Hanne Seitz setzt sich unter der Überschrift "Kunst als soziale Herausforderung" mit künstlerischen Interventionen im öffentlichen Raum auseinander - und sie tut dies so, daß es eine große Freude ist, den Widerspruchsgeist von KünstlerInnen, ihre Sensibilität und ihre soziale Phantasie aus den beschriebenen Beispielen zu erfahren, und dem Résumée von Hanne Seitz kann man nach dieser Lektüre nur zustimmen: "Am Ende begegnet uns gerade in der Kunst der verloren gegangene Geist des Sozialen."

Doch dies ist nicht weiter verwunderlich, denn so stellt Wolfgang Zinggl schon in der Überschrift seines Beitrags fest "Kunst ist sowieso sozial". Neben der eindrücklichen Herleitung seiner Aussage, "daß ein Objekt erst durch einen sozialen Prozess zur Kunst wird", liefert er auch eine streitlustige, gleichwohl aber fundierte "Abrechnung" mit dem Standard-Hohlbegriff in Sachen Distinktion: der "Qualität". Überall, wo die Grenzen von professioneller Kunst zur Breiten- oder Soziokultur markiert werden sollen, ist gemeinhin von "der" Qualität die Rede, auf die man ja bei der Wertschätzung von kulturellen Projekten nicht verzichten könne. Daß "Qualität" an sich noch nichts sagt, so lange nicht vereinbart ist, welche Qualitätskriterien zugrundegelegt werden sollen, und daß diese sich auch und gerade im Hinblick auf Kunst mit gesellschaftlichem Wandel verändert haben, bedeutet allerdings nicht das Ende eines Qualitätsdiskurses, vielmehr ist Zinggl auch hier zuzustimmen: "Der Mangel an verbindlichen Maßstäben hindert ja nicht daran, über die relativen Wertmaßstäbe zu sprechen."

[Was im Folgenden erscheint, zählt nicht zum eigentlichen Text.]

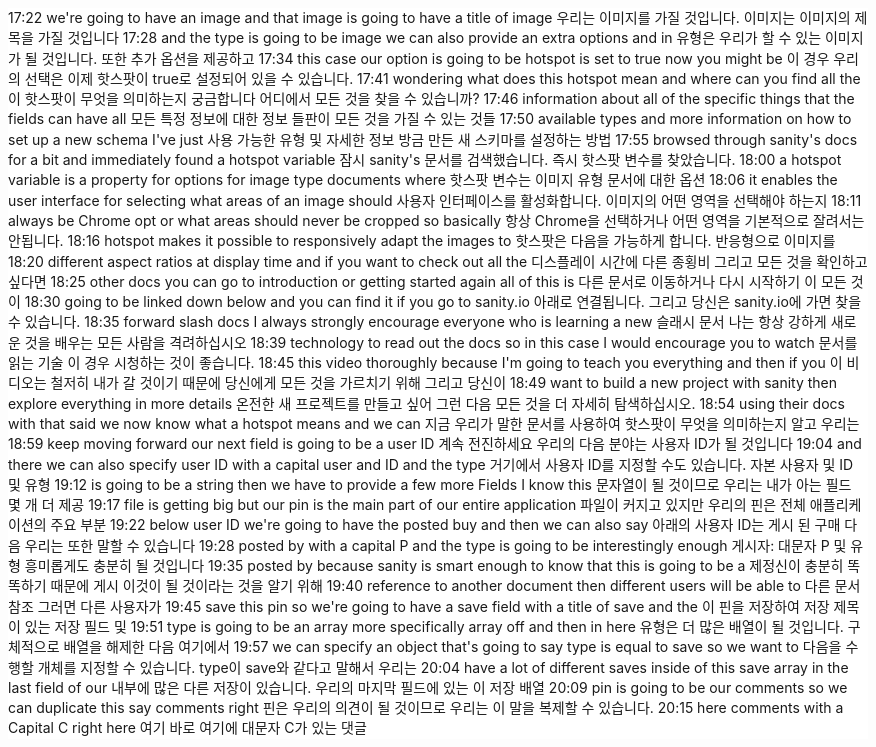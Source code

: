 17:22	we're going to have an image and that image is going to have a title of image	우리는 이미지를 가질 것입니다. 이미지는 이미지의 제목을 가질 것입니다
17:28	and the type is going to be image we can also provide an extra options and in	유형은 우리가 할 수 있는 이미지가 될 것입니다. 또한 추가 옵션을 제공하고
17:34	this case our option is going to be hotspot is set to true now you might be	이 경우 우리의 선택은 이제 핫스팟이 true로 설정되어 있을 수 있습니다.
17:41	wondering what does this hotspot mean and where can you find all the	이 핫스팟이 무엇을 의미하는지 궁금합니다 어디에서 모든 것을 찾을 수 있습니까?
17:46	information about all of the specific things that the fields can have all	모든 특정 정보에 대한 정보 들판이 모든 것을 가질 수 있는 것들
17:50	available types and more information on how to set up a new schema I've just	사용 가능한 유형 및 자세한 정보 방금 만든 새 스키마를 설정하는 방법
17:55	browsed through sanity's docs for a bit and immediately found a hotspot variable	잠시 sanity's 문서를 검색했습니다. 즉시 핫스팟 변수를 찾았습니다.
18:00	a hotspot variable is a property for options for image type documents where	핫스팟 변수는 이미지 유형 문서에 대한 옵션
18:06	it enables the user interface for selecting what areas of an image should	사용자 인터페이스를 활성화합니다. 이미지의 어떤 영역을 선택해야 하는지
18:11	always be Chrome opt or what areas should never be cropped so basically	항상 Chrome을 선택하거나 어떤 영역을 기본적으로 잘려서는 안됩니다.
18:16	hotspot makes it possible to responsively adapt the images to	핫스팟은 다음을 가능하게 합니다. 반응형으로 이미지를
18:20	different aspect ratios at display time and if you want to check out all the	디스플레이 시간에 다른 종횡비 그리고 모든 것을 확인하고 싶다면
18:25	other docs you can go to introduction or getting started again all of this is	다른 문서로 이동하거나 다시 시작하기 이 모든 것이
18:30	going to be linked down below and you can find it if you go to sanity.io	아래로 연결됩니다. 그리고 당신은 sanity.io에 가면 찾을 수 있습니다.
18:35	forward slash docs I always strongly encourage everyone who is learning a new	슬래시 문서 나는 항상 강하게 새로운 것을 배우는 모든 사람을 격려하십시오
18:39	technology to read out the docs so in this case I would encourage you to watch	문서를 읽는 기술 이 경우 시청하는 것이 좋습니다.
18:45	this video thoroughly because I'm going to teach you everything and then if you	이 비디오는 철저히 내가 갈 것이기 때문에 당신에게 모든 것을 가르치기 위해 그리고 당신이
18:49	want to build a new project with sanity then explore everything in more details	온전한 새 프로젝트를 만들고 싶어 그런 다음 모든 것을 더 자세히 탐색하십시오.
18:54	using their docs with that said we now know what a hotspot means and we can	지금 우리가 말한 문서를 사용하여 핫스팟이 무엇을 의미하는지 알고 우리는
18:59	keep moving forward our next field is going to be a user ID	계속 전진하세요 우리의 다음 분야는 사용자 ID가 될 것입니다
19:04	and there we can also specify user ID with a capital user and ID and the type	거기에서 사용자 ID를 지정할 수도 있습니다. 자본 사용자 및 ID 및 유형
19:12	is going to be a string then we have to provide a few more Fields I know this	문자열이 될 것이므로 우리는 내가 아는 필드 몇 개 더 제공
19:17	file is getting big but our pin is the main part of our entire application	파일이 커지고 있지만 우리의 핀은 전체 애플리케이션의 주요 부분
19:22	below user ID we're going to have the posted buy and then we can also say	아래의 사용자 ID는 게시 된 구매 다음 우리는 또한 말할 수 있습니다
19:28	posted by with a capital P and the type is going to be interestingly enough	게시자: 대문자 P 및 유형 흥미롭게도 충분히 될 것입니다
19:35	posted by because sanity is smart enough to know that this is going to be a	제정신이 충분히 똑똑하기 때문에 게시 이것이 될 것이라는 것을 알기 위해
19:40	reference to another document then different users will be able to	다른 문서 참조 그러면 다른 사용자가
19:45	save this pin so we're going to have a save field with a title of save and the	이 핀을 저장하여 저장 제목이 있는 저장 필드 및
19:51	type is going to be an array more specifically array off and then in here	유형은 더 많은 배열이 될 것입니다. 구체적으로 배열을 해제한 다음 여기에서
19:57	we can specify an object that's going to say type is equal to save so we want to	다음을 수행할 개체를 지정할 수 있습니다. type이 save와 같다고 말해서 우리는
20:04	have a lot of different saves inside of this save array in the last field of our	내부에 많은 다른 저장이 있습니다. 우리의 마지막 필드에 있는 이 저장 배열
20:09	pin is going to be our comments so we can duplicate this say comments right	핀은 우리의 의견이 될 것이므로 우리는 이 말을 복제할 수 있습니다.
20:15	here comments with a Capital C right here	여기 바로 여기에 대문자 C가 있는 댓글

Verbunden mit den Darstellungen soziokultureller Projekte (wer kennt z.B. SOHO IN OTTAKRING oder HOTEL ROLLATOR?) haben wir hier ein Buch, dessen Lektüre sich soziokulturellen Praktikern mit Interesse an Selbstreflexion ebenso empfiehlt wie Theoretikern, die dieses Praxisfeld in den (Be)griff nehmen wollen. Gern wäre ich dabei gewesen, als die hier nebeneinander stehenden Beiträge in einen gemeinsamen Diskussionsprozess eingebunden waren. Sollte dies bei der hier dokumentierten Tagung auch nur halbwegs gelungen sein, muss ich spätestens jetzt den Herausgebern an einem Punkt entschieden widersprechen: während Begriff und Praxis der Soziokultur in Deutschland in unterschiedlichen Zusammenhängen diskutiert würden, würde dieser Diskurs in Österreich nur marginal geführt; das ist ja nun vorbei.